A raft of articles, books and research projects dedicated to the subject of why we’re not having as much sex as we should and how we can be encouraged to have more are flooding mainstream health and lifestyle reporting. Women in particular are the target of this focus on sexual quantity. What could be wrong with us and how can we be fixed? Why the sudden media interest in getting enough? What particular zeitgeist is behind our interest in policing our levels of sexual activity? Has sex become just another chore?
In the land where sex happens for reasons other than the propagation of the species, it’s just us and the Bonobos. Possibly dolphins too, but we’ve yet to establish the role of sex in the lives of our shiny and idealised watery friends.
Evolutionary psychologists have some ideas about sexual frequency for humans in long-termpartnerships, but for most of us, figuring out how much and what kind of sex we want is difficult, thorny and changeable. The conditions that encourage frequent and pleasurable sex are often mysterious.
Yet all of a sudden we seem to have gone from the facile assumption that sexual interest declines naturally over time, to a kind of evangelical call to sexual arms: Do it. Do it better. Do it more often. We promise you’ll like it.
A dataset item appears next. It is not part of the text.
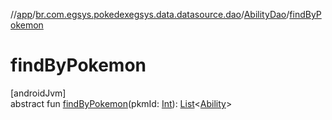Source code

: //[app](../../../index.md)/[br.com.egsys.pokedexegsys.data.datasource.dao](../index.md)/[AbilityDao](index.md)/[findByPokemon](find-by-pokemon.md)

# findByPokemon

[androidJvm]\
abstract fun [findByPokemon](find-by-pokemon.md)(pkmId: [Int](https://kotlinlang.org/api/latest/jvm/stdlib/kotlin/-int/index.html)): [List](https://kotlinlang.org/api/latest/jvm/stdlib/kotlin.collections/-list/index.html)&lt;[Ability](../../br.com.egsys.pokedexegsys.data.model.storage/-ability/index.md)&gt;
Much of the current media attention directed towards encouraging sexual frequency is focused on finding ways to get more sex for men, who are apparently more interested in it.
Bettina Arndt among others would like us to find ways to attend to the assumed greater sexual needs of men in order to sustain lasting heterosexual partnerships. In her world, sex is utilitarian in nature. It creates peace and connection for men, and women would enjoy it too if they could just find it within themselves to give up their desire to feel desirous first.